I was so glad to be able to walk that afternoon...I can't even describe how much better I felt. My feet still hurt quite a bit, but just knowing that I wasn't doing any lasting damage to them and just being with my teammates again was so rewarding. It was totally weird to be walking across major highways, though walking on 635 was probably faster than driving it EVER is:


It was so great to be able to walk back into camp with my teammates that evening. Since I had to take the van the day before, I had missed walking past all the flags into camp. I had to stop and pose with the flag that said "My Aunt," because my sweet Aunt Vickie was one of the main reasons why I was at the event in the first place. She was heavy on my mind the whole weekend, and every time it got hard, I just remembered how hard she fought. I hope she was proud of me this weekend (ugh...just typing it makes me cry all over again):


It was also awesome to watch people coming into camp. The picture below just shows how hardcore people really were. There's a girl in a wheelchair (who has to be a huge badass for pushing herself 60 miles and her friends are also amazing for pushing her chair when she got tired or needed help), and there is a woman being helped in by her two teammates. This event really did kind of restore my faith in humanity...people really can be awesome:



As I was instructed by Mandy, I did ice my feet that night. I swear the ice was way more painful than the sore muscles...at least at first. Luckily I just went numb after a few minutes:



That second night wasn't quite as cold, but we were still pretty chilly! The next morning, the line for the medical tent was soooooo long. There were some sore feet and bad blisters to be had. Anna, Adri and I were pretty lucky....we were sore and each had a small blister or two, but nothing like some people had:



I got to skip the long line because I just needed to see the chiropractors and have my K-tape fixed (some of it was coming off after 10 miles and a hot shower the night before), and the line for the chiropractors was practically non-existent. I walked into the medical tent and immediately saw Mandy, who waved me over. I damn near knocked her over with a hug because I was so grateful to her. She fixed up my tape and sent me on my way and told me she'd see me at the finish line!

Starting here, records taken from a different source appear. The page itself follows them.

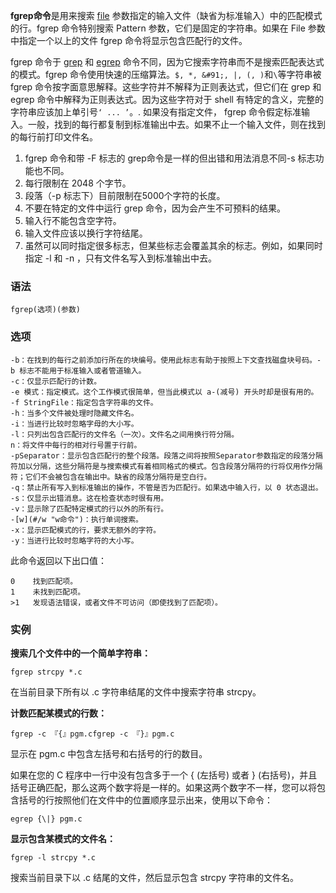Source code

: **fgrep命令**是用来搜索 [file](#/file "file命令") 参数指定的输入文件（缺省为标准输入）中的匹配模式的行。fgrep 命令特别搜索 Pattern 参数，它们是固定的字符串。如果在 File 参数中指定一个以上的文件 fgrep 命令将显示包含匹配行的文件。

fgrep 命令于 [grep](#/grep "grep命令") 和 [egrep](#/egrep "egrep命令") 命令不同，因为它搜索字符串而不是搜索匹配表达式的模式。fgrep 命令使用快速的压缩算法。`$, *, &#91;, |, (, )`和`\`等字符串被 fgrep 命令按字面意思解释。这些字符并不解释为正则表达式，但它们在 grep 和 egrep 命令中解释为正则表达式。因为这些字符对于 shell 有特定的含义，完整的字符串应该加上单引号`‘ ... ’`。. 如果没有指定文件， fgrep 命令假定标准输入。一般，找到的每行都复制到标准输出中去。如果不止一个输入文件，则在找到的每行前打印文件名。

1.  fgrep 命令和带 -F 标志的 grep命令是一样的但出错和用法消息不同-s 标志功能也不同。
2.  每行限制在 2048 个字节。
3.  段落（-p 标志下）目前限制在5000个字符的长度。
4.  不要在特定的文件中运行 grep 命令，因为会产生不可预料的结果。
5.  输入行不能包含空字符。
6.  输入文件应该以换行字符结尾。
7.  虽然可以同时指定很多标志，但某些标志会覆盖其余的标志。例如，如果同时指定 -l 和 -n ，只有文件名写入到标准输出中去。

### 语法  

```
fgrep(选项)(参数)
```

### 选项  

```
-b：在找到的每行之前添加行所在的块编号。使用此标志有助于按照上下文查找磁盘块号码。-b 标志不能用于标准输入或者管道输入。
-c：仅显示匹配行的计数。
-e 模式：指定模式。这个工作模式很简单，但当此模式以 a-(减号) 开头时却是很有用的。
-f StringFile：指定包含字符串的文件。
-h：当多个文件被处理时隐藏文件名。
-i：当进行比较时忽略字母的大小写。
-l：只列出包含匹配行的文件名（一次）。文件名之间用换行符分隔。
n：将文件中每行的相对行号置于行前。
-pSeparator：显示包含匹配行的整个段落。段落之间将按照Separator参数指定的段落分隔符加以分隔，这些分隔符是与搜索模式有着相同格式的模式。包含段落分隔符的行将仅用作分隔符；它们不会被包含在输出中。缺省的段落分隔符是空白行。
-q：禁止所有写入到标准输出的操作，不管是否为匹配行。如果选中输入行，以 0 状态退出。
-s：仅显示出错消息。这在检查状态时很有用。
-v：显示除了匹配特定模式的行以外的所有行。
-[w](#/w "w命令")：执行单词搜索。
-x：显示匹配模式的行，要求无额外的字符。
-y：当进行比较时忽略字符的大小写。
```

此命令返回以下出口值：

```
0    找到匹配项。
1    未找到匹配项。
>1   发现语法错误，或者文件不可访问（即使找到了匹配项）。
```

### 实例  

**搜索几个文件中的一个简单字符串：**

```
fgrep strcpy *.c
```

在当前目录下所有以 .c 字符串结尾的文件中搜索字符串 strcpy。

**计数匹配某模式的行数：**

```
fgrep -c 『{』pgm.cfgrep -c 『}』pgm.c
```

显示在 pgm.c 中包含左括号和右括号的行的数目。

如果在您的 C 程序中一行中没有包含多于一个 { (左括号) 或者 } (右括号)，并且括号正确匹配，那么这两个数字将是一样的。如果这两个数字不一样，您可以将包含括号的行按照他们在文件中的位置顺序显示出来，使用以下命令：

```
egrep {\|} pgm.c
```

**显示包含某模式的文件名：**

```
fgrep -l strcpy *.c
```

搜索当前目录下以 .c 结尾的文件，然后显示包含 strcpy 字符串的文件名。
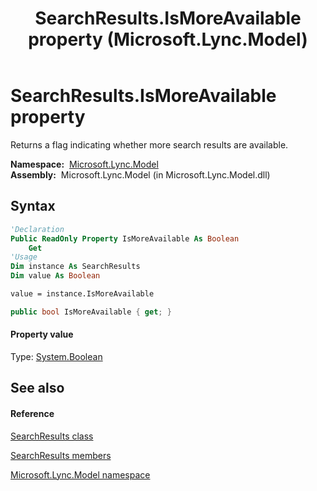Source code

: ﻿---
title: SearchResults.IsMoreAvailable property  (Microsoft.Lync.Model)
TOCTitle: 'IsMoreAvailable property '
ms:assetid: P:Microsoft.Lync.Model.SearchResults.IsMoreAvailable_DI_3_UC_OCS14MrefLyncWPF
ms:mtpsurl: https://msdn.microsoft.com/en-us/library/microsoft.lync.model.searchresults.ismoreavailable_di_3_uc_ocs14mreflyncwpf(v=office.15)
ms:contentKeyID: 48590033
ms.date: 07/28/2014
mtps_version: v=office.15
f1_keywords:
- Microsoft.Lync.Model.SearchResults.IsMoreAvailable
dev_langs:
- CSharp
- JScript
- VB
- other
---

# SearchResults.IsMoreAvailable property

Returns a flag indicating whether more search results are available.

**Namespace:**  [Microsoft.Lync.Model](microsoft-lync-model-namespace_2.md)  
**Assembly:**  Microsoft.Lync.Model (in Microsoft.Lync.Model.dll)

## Syntax

``` vb
'Declaration
Public ReadOnly Property IsMoreAvailable As Boolean
    Get
'Usage
Dim instance As SearchResults
Dim value As Boolean

value = instance.IsMoreAvailable
```

``` csharp
public bool IsMoreAvailable { get; }
```

#### Property value

Type: [System.Boolean](http://msdn2.microsoft.com/en-us/library/a28wyd50)  

## See also

#### Reference

[SearchResults class](searchresults-class-microsoft-lync-model_2.md)

[SearchResults members](searchresults-members-microsoft-lync-model_2.md)

[Microsoft.Lync.Model namespace](microsoft-lync-model-namespace_2.md)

We were bussed to the start of Day 3's route, but Anna wanted us to stop and take a picture in front of the Day 2 sign (they hadn't changed it out yet for Day 3):


Day 3 was tough. It was our shortest day ("only" 15 miles), but we were all very sore. The Pit Stops were closer together than other days...about 2 to 2.5 miles apart. We'd get going, warm up the muscles and be okay for a while, but by the end of those couple of miles each time we were really hobbling and struggling. Luckily, Day 3 was also our most visually stimulating day. We walked through some beautiful areas:

And there were more friends along the route that showed up at cheering stations to encourage us and keep us motivated. Anna's friend Susie, for one, came by for a hug and of course...a few pictures:


After lunch, we knew we were in the home stretch. Only 5.2 miles until the finish line. By the way, we also learned that one of the worst things you can say to a walker is that they're "almost there." Rarely is it actually true. Haha!

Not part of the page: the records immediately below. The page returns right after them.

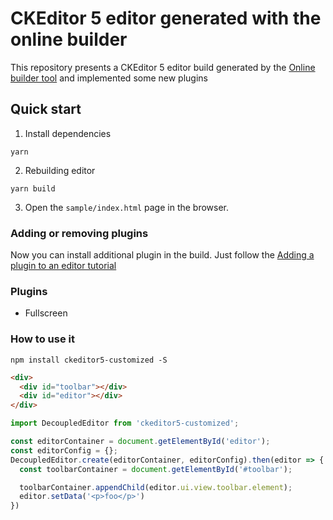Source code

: # CKEditor 5 editor generated with the online builder

This repository presents a CKEditor 5 editor build generated by the [Online builder tool](https://ckeditor.com/ckeditor-5/online-builder) and implemented some new plugins

## Quick start

1. Install dependencies

```shell
yarn
```

2. Rebuilding editor

```shell
yarn build
```

3. Open the `sample/index.html` page in the browser.

### Adding or removing plugins

Now you can install additional plugin in the build. Just follow the [Adding a plugin to an editor tutorial](https://ckeditor.com/docs/ckeditor5/latest/installation/plugins/installing-plugins.html#adding-a-plugin-to-an-editor)

### Plugins

* Fullscreen

### How to use it

```shell
npm install ckeditor5-customized -S
```

```html
<div>
  <div id="toolbar"></div>
  <div id="editor"></div>
</div>
```

```js
import DecoupledEditor from 'ckeditor5-customized';

const editorContainer = document.getElementById('editor');
const editorConfig = {};
DecoupledEditor.create(editorContainer, editorConfig).then(editor => {
  const toolbarContainer = document.getElementById('#toolbar');

  toolbarContainer.appendChild(editor.ui.view.toolbar.element);
  editor.setData('<p>foo</p>')
})
```
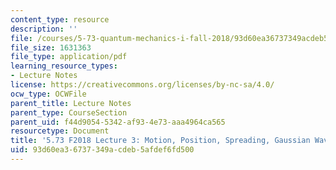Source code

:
 ```yaml
---
content_type: resource
description: ''
file: /courses/5-73-quantum-mechanics-i-fall-2018/93d60ea36737349acdeb5afdef6fd500_MIT5_73F18_Lec3.pdf
file_size: 1631363
file_type: application/pdf
learning_resource_types:
- Lecture Notes
license: https://creativecommons.org/licenses/by-nc-sa/4.0/
ocw_type: OCWFile
parent_title: Lecture Notes
parent_type: CourseSection
parent_uid: f44d9054-5342-af93-4e73-aaa4964ca565
resourcetype: Document
title: '5.73 F2018 Lecture 3: Motion, Position, Spreading, Gaussian Wavepacket'
uid: 93d60ea3-6737-349a-cdeb-5afdef6fd500
---
```

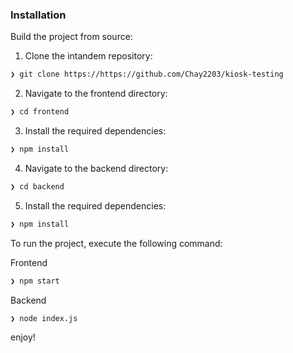 ###  Installation

Build the project from source:

1. Clone the intandem repository:
```sh
❯ git clone https://https://github.com/Chay2203/kiosk-testing
```

2. Navigate to the frontend directory:
```sh
❯ cd frontend
```

3. Install the required dependencies:
```sh
❯ npm install
```

4. Navigate to the backend directory:
```sh
❯ cd backend
```

5. Install the required dependencies:
```sh
❯ npm install
```

To run the project, execute the following command:


Frontend
```sh
❯ npm start
```
Backend
```sh
❯ node index.js
```

enjoy!
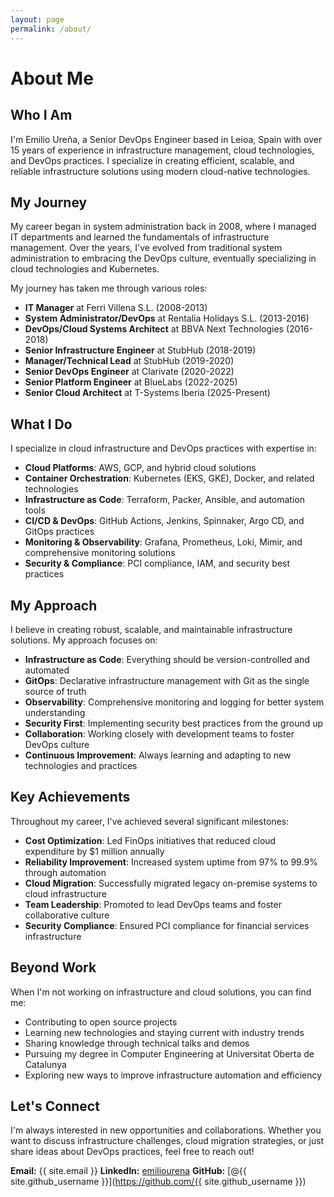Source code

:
 ```yaml
---
layout: page
permalink: /about/
---
```


# About Me

## Who I Am

I'm Emilio Ureña, a Senior DevOps Engineer based in Leioa, Spain with over 15 years of experience in infrastructure management, cloud technologies, and DevOps practices. I specialize in creating efficient, scalable, and reliable infrastructure solutions using modern cloud-native technologies.

## My Journey

My career began in system administration back in 2008, where I managed IT departments and learned the fundamentals of infrastructure management. Over the years, I've evolved from traditional system administration to embracing the DevOps culture, eventually specializing in cloud technologies and Kubernetes.

My journey has taken me through various roles:
- **IT Manager** at Ferri Villena S.L. (2008-2013)
- **System Administrator/DevOps** at Rentalia Holidays S.L. (2013-2016)
- **DevOps/Cloud Systems Architect** at BBVA Next Technologies (2016-2018)
- **Senior Infrastructure Engineer** at StubHub (2018-2019)
- **Manager/Technical Lead** at StubHub (2019-2020)
- **Senior DevOps Engineer** at Clarivate (2020-2022)
- **Senior Platform Engineer** at BlueLabs (2022-2025)
- **Senior Cloud Architect** at T-Systems Iberia (2025-Present)

## What I Do

I specialize in cloud infrastructure and DevOps practices with expertise in:

- **Cloud Platforms**: AWS, GCP, and hybrid cloud solutions
- **Container Orchestration**: Kubernetes (EKS, GKE), Docker, and related technologies
- **Infrastructure as Code**: Terraform, Packer, Ansible, and automation tools
- **CI/CD & DevOps**: GitHub Actions, Jenkins, Spinnaker, Argo CD, and GitOps practices
- **Monitoring & Observability**: Grafana, Prometheus, Loki, Mimir, and comprehensive monitoring solutions
- **Security & Compliance**: PCI compliance, IAM, and security best practices

## My Approach

I believe in creating robust, scalable, and maintainable infrastructure solutions. My approach focuses on:

- **Infrastructure as Code**: Everything should be version-controlled and automated
- **GitOps**: Declarative infrastructure management with Git as the single source of truth
- **Observability**: Comprehensive monitoring and logging for better system understanding
- **Security First**: Implementing security best practices from the ground up
- **Collaboration**: Working closely with development teams to foster DevOps culture
- **Continuous Improvement**: Always learning and adapting to new technologies and practices

## Key Achievements

Throughout my career, I've achieved several significant milestones:

- **Cost Optimization**: Led FinOps initiatives that reduced cloud expenditure by $1 million annually
- **Reliability Improvement**: Increased system uptime from 97% to 99.9% through automation
- **Cloud Migration**: Successfully migrated legacy on-premise systems to cloud infrastructure
- **Team Leadership**: Promoted to lead DevOps teams and foster collaborative culture
- **Security Compliance**: Ensured PCI compliance for financial services infrastructure

## Beyond Work

When I'm not working on infrastructure and cloud solutions, you can find me:

- Contributing to open source projects
- Learning new technologies and staying current with industry trends
- Sharing knowledge through technical talks and demos
- Pursuing my degree in Computer Engineering at Universitat Oberta de Catalunya
- Exploring new ways to improve infrastructure automation and efficiency

## Let's Connect

I'm always interested in new opportunities and collaborations. Whether you want to discuss infrastructure challenges, cloud migration strategies, or just share ideas about DevOps practices, feel free to reach out!

**Email:** {{ site.email }}
**LinkedIn:** [emiliourena](https://www.linkedin.com/in/emiliourena)
**GitHub:** [@{{ site.github_username }}](https://github.com/{{ site.github_username }})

After walking through beautiful and historic downtown Dallas (we went through the West End, through Dealey Plaza, past the Old Red Courthouse, the Kennedy Memorial, Pioneer Plaza, to name just a few) and through Deep Ellum, we finally arrived at our final destination, which was Fair Park. Anna snapped this GREAT picture of me walking across the street and getting a high-five and a squeeze of the hand from the crossing guard:

Arriving at Fair Park was so emotional. Just knowing that we did it and we finished and we didn't have to walk anymore (well...not in order to finish the route anyway)....I can't even explain that feeling. Relief, exhaustion, accomplishment, you name it and you can see it on these faces:

We were then led into the "holding area" at the Cotton Bowl, where lines of people yelled and cheered for us all along the way. We each got a pink rose and our official 3-Day for the Cure t-shirts (anybody who knows me knows that I LOVE me some long-sleeved t-shirts!). Of course we had to pose in front of the official Day-3 sign!

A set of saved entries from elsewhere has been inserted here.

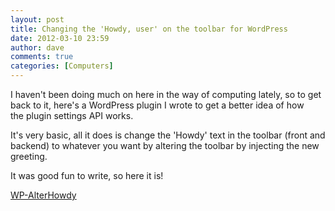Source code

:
 ```yaml
---
layout: post
title: Changing the 'Howdy, user' on the toolbar for WordPress
date: 2012-03-10 23:59
author: dave
comments: true
categories: [Computers]
---
```

I haven't been doing much on here in the way of computing lately, so to get back to it, here's a WordPress plugin I wrote to get a better idea of how the plugin settings API works.

It's very basic, all it does is change the 'Howdy' text in the toolbar (front and backend) to whatever you want by altering the toolbar by injecting the new greeting.

It was good fun to write, so here it is!

<a href="http://tookitaway.co.uk/wp-content/uploads/2012/03/wp-alterhowdy.zip">WP-AlterHowdy</a>
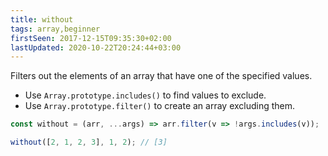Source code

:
 ```yaml
---
title: without
tags: array,beginner
firstSeen: 2017-12-15T09:35:30+02:00
lastUpdated: 2020-10-22T20:24:44+03:00
---
```


Filters out the elements of an array that have one of the specified values.

- Use `Array.prototype.includes()` to find values to exclude.
- Use `Array.prototype.filter()` to create an array excluding them.

```js
const without = (arr, ...args) => arr.filter(v => !args.includes(v));
```

```js
without([2, 1, 2, 3], 1, 2); // [3]
```
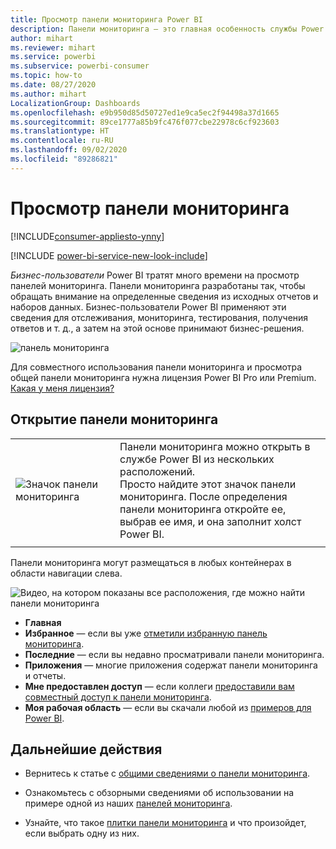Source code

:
 ```yaml
---
title: Просмотр панели мониторинга Power BI
description: Панели мониторинга — это главная особенность службы Power BI, их можно открывать и просматривать.
author: mihart
ms.reviewer: mihart
ms.service: powerbi
ms.subservice: powerbi-consumer
ms.topic: how-to
ms.date: 08/27/2020
ms.author: mihart
LocalizationGroup: Dashboards
ms.openlocfilehash: e9b950d85d50727ed1e9ca5ec2f94498a37d1665
ms.sourcegitcommit: 89ce1777a85b9fc476f077cbe22978c6cf923603
ms.translationtype: HT
ms.contentlocale: ru-RU
ms.lasthandoff: 09/02/2020
ms.locfileid: "89286821"
---
```

# <a name="view-a-dashboard"></a>Просмотр панели мониторинга

[!INCLUDE[consumer-appliesto-ynny](../includes/consumer-appliesto-ynny.md)]

[!INCLUDE [power-bi-service-new-look-include](../includes/power-bi-service-new-look-include.md)]

*Бизнес-пользователи* Power BI тратят много времени на просмотр панелей мониторинга. Панели мониторинга разработаны так, чтобы обращать внимание на определенные сведения из исходных отчетов и наборов данных. Бизнес-пользователи Power BI применяют эти сведения для отслеживания, мониторинга, тестирования, получения ответов и т. д., а затем на этой основе принимают бизнес-решения.

![панель мониторинга](media/end-user-dashboard-open/power-bi-new-dashboard.png)


Для совместного использования панели мониторинга и просмотра общей панели мониторинга нужна лицензия Power BI Pro или Premium. [Какая у меня лицензия?](end-user-license.md) 

## <a name="open-a-dashboard"></a>Открытие панели мониторинга



|              |         |
|------------|--------------------------------|
|![Значок панели мониторинга](media/end-user-dashboard-open/power-bi-dashboard-icon.png)      |Панели мониторинга можно открыть в службе Power BI из нескольких расположений. <br> Просто найдите этот значок панели мониторинга. После определения <br>панели мониторинга откройте ее, выбрав ее имя, и она заполнит холст Power BI. |
|                    |          |



Панели мониторинга могут размещаться в любых контейнерах в области навигации слева. 

![Видео, на котором показаны все расположения, где можно найти панели мониторинга](media/end-user-dashboard-open/power-bi-open-dashboards.gif)

- **Главная** 
- **Избранное** — если вы уже [отметили избранную панель мониторинга](end-user-favorite.md).
- **Последние** — если вы недавно просматривали панели мониторинга.
- **Приложения** — многие приложения содержат панели мониторинга и отчеты.
- **Мне предоставлен доступ** — если коллеги [предоставили вам совместный доступ к панели мониторинга](end-user-shared-with-me.md).
- **Моя рабочая область** — если вы скачали любой из [примеров для Power BI](../create-reports/sample-datasets.md).



## <a name="next-steps"></a>Дальнейшие действия
* Вернитесь к статье с [общими сведениями о панели мониторинга](end-user-dashboards.md).

* Ознакомьтесь с обзорными сведениями об использовании на примере одной из наших [панелей мониторинга](../create-reports/sample-tutorial-connect-to-the-samples.md).    
* Узнайте, что такое [плитки панели мониторинга](end-user-tiles.md) и что произойдет, если выбрать одну из них.

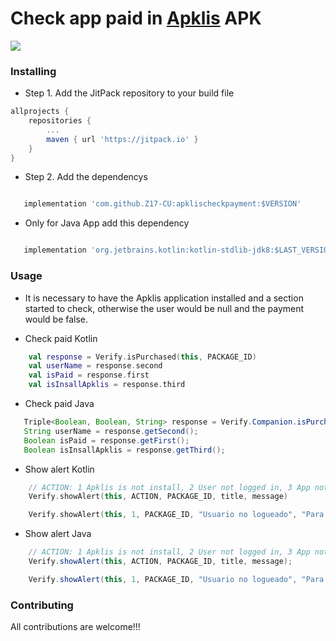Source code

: # Check app paid in [Apklis](https://www.apklis.cu/es/) APK
[![](https://jitpack.io/v/Z17-CU/apklischeckpayment.svg)](https://jitpack.io/#Z17-CU/apklischeckpayment)

### Installing
* Step 1. Add the JitPack repository to your build file
```groovy
allprojects {
	repositories {
		...
		maven { url 'https://jitpack.io' }
	}
}
```
* Step 2. Add the dependencys
```groovy

   implementation 'com.github.Z17-CU:apklischeckpayment:$VERSION'
```
* Only for Java App add this dependency
```groovy

   implementation 'org.jetbrains.kotlin:kotlin-stdlib-jdk8:$LAST_VERSION'
```

### Usage

* It is necessary to have the Apklis application installed and a section started to check, otherwise the user would be null and the payment would be false.

* Check paid Kotlin
```kotlin
    val response = Verify.isPurchased(this, PACKAGE_ID)
    val userName = response.second
    val isPaid = response.first
    val isInsallApklis = response.third
```


* Check paid Java
```java
   Triple<Boolean, Boolean, String> response = Verify.Companion.isPurchased(this, PACKAGE_ID);
   String userName = response.getSecond();
   Boolean isPaid = response.getFirst();
   Boolean isInsallApklis = response.getThird();
```

* Show alert Kotlin
```kotlin
    // ACTION: 1 Apklis is not install, 2 User not logged in, 3 App not purchased
    Verify.showAlert(this, ACTION, PACKAGE_ID, title, message)

    Verify.showAlert(this, 1, PACKAGE_ID, "Usuario no logueado", "Para poder usar APP_NAME debe iniciar sección en Apklis, luego de iniciar sección puede continuar con el uso de APP_NAME")
```

* Show alert Java
```java
    // ACTION: 1 Apklis is not install, 2 User not logged in, 3 App not purchased
    Verify.showAlert(this, ACTION, PACKAGE_ID, title, message);

    Verify.showAlert(this, 1, PACKAGE_ID, "Usuario no logueado", "Para poder usar APP_NAME debe iniciar sección en Apklis, luego de iniciar sección puede continuar con el uso de APP_NAME");
```
### Contributing
All contributions are welcome!!!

After the last walker(s) arrived (to RAUCOUS applause and cheering), we were all corraled together to get ready to walk into the Closing Ceremonies. Before that, though, all of the survivors were asked to leave first so that they could walk in together. As the survivors, who had walked all 60 miles along with us, left the holding area, they played "We Are the Champions." And of course there were more tears.

All 3800 walkers marched together into the Cotton Bowl Plaza, and we were surrounded on both sides by cheering family, friends, and our amazing crew and volunteers who had been there for us every single step of the way. I found Mandy along the way and gave her a hug (can you BELIEVE I'm so stupid that I didn't get ONE picture with her?? Uggggghhhhh!).

The Closing Ceremony was incredible. The survivors surrounded the flagpole again, and all the walkers took off a shoe and raised it to them in salute (cue even more waterworks).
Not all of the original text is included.